On July 14, 2014 Officer Crosby and Officer Noonan, while transporting three inmates to the Worcester County Sheriff’s Office, observed a vehicle rollover on the median strip of interstate 495. In response, the officers immediately activated the emergency lights, stopped the transportation van to clear the left lane for emergency responders and contacted 911.
Officer Noonan than ran to the vehicle and observed the operator was inextricably trapped and that fire had broken out. With the vehicle fully engulfed, Officer Noonan retrieved fire extinguishers and water bottles from Officer Crosby as well as concerned bystanders which then brought the fire under control.
Unfortunately, the vehicle operator died from his injuries sustained during the accident.
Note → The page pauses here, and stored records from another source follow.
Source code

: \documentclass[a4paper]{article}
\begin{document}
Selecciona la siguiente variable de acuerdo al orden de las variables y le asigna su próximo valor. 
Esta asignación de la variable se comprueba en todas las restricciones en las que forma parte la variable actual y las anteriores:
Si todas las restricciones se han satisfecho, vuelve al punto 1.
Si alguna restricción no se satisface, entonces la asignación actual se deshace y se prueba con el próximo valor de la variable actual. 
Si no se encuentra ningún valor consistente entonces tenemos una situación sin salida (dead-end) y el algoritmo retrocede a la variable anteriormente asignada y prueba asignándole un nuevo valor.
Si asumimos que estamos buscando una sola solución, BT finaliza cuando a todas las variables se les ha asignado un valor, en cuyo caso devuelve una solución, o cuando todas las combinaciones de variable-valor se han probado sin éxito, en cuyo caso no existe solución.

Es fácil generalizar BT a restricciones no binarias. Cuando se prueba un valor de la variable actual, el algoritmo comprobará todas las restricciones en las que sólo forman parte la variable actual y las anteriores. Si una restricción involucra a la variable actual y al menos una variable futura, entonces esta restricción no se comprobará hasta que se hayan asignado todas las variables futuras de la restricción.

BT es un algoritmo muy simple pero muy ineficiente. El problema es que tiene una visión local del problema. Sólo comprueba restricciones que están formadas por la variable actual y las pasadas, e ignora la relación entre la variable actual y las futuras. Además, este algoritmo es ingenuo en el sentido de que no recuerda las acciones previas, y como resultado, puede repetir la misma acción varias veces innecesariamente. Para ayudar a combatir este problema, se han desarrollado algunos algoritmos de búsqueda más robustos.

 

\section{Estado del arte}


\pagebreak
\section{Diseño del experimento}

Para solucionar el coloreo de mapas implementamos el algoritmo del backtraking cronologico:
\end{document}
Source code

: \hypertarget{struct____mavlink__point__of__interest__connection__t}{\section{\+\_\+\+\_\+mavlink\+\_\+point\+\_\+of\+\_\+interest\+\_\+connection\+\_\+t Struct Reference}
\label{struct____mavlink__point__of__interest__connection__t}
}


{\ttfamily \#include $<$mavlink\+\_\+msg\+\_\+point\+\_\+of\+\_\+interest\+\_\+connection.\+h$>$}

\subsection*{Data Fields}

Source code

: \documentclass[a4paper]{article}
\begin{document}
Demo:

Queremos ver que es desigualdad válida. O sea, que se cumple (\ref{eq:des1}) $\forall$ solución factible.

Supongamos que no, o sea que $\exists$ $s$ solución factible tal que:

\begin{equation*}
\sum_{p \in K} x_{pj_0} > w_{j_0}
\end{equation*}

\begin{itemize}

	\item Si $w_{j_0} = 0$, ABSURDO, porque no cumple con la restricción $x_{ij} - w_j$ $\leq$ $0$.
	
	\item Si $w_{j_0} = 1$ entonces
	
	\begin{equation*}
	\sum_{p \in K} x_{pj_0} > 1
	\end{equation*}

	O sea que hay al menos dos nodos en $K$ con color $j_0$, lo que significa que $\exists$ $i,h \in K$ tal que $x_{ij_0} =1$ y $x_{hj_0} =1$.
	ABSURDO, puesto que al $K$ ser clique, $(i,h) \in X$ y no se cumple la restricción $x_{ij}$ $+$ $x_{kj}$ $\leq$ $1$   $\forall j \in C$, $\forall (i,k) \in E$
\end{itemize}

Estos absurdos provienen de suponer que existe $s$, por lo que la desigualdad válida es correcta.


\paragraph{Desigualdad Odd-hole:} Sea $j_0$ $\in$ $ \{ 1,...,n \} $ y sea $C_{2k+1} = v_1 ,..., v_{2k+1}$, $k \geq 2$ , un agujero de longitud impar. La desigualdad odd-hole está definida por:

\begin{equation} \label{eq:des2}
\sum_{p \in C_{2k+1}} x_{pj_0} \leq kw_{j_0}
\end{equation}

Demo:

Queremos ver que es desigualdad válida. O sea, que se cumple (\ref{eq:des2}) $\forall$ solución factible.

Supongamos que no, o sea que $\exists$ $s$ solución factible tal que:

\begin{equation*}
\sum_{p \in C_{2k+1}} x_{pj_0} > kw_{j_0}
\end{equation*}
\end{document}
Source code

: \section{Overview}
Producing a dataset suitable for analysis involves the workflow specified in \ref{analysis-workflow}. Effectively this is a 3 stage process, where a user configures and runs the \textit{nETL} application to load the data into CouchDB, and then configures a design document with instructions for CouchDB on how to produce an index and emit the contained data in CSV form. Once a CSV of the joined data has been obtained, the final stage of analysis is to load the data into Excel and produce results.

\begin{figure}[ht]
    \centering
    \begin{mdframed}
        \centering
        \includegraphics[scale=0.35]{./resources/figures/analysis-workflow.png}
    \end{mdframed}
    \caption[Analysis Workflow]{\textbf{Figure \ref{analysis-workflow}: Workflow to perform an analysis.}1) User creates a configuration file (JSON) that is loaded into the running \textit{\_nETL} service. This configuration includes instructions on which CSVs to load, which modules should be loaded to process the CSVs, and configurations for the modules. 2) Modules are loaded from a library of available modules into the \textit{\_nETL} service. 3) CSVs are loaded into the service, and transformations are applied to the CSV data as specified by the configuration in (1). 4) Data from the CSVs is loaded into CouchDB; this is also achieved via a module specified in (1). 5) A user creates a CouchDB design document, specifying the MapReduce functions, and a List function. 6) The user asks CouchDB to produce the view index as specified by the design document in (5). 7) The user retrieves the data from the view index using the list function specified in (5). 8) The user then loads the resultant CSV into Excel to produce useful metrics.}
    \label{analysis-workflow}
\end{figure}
However, no additional injuries were incurred that day due to the rapid response of Officers Crosby and Noonan to control the scene.
“The actions taken by Officers Frank Crosby & Robert Noonan on the day of July 14, 2014 are nothing short of heroic and embody the spirit of the Medal of Valor awards they received,” Worcester County Sheriff Lew Evangelidis said. “It takes an incredible amount of courage to run towards that sort of fiery scene.”
“This truly is an example of correctional officers going above and beyond the call of duty,” he continued. “They represent a true officer and we are all very proud of what they did.”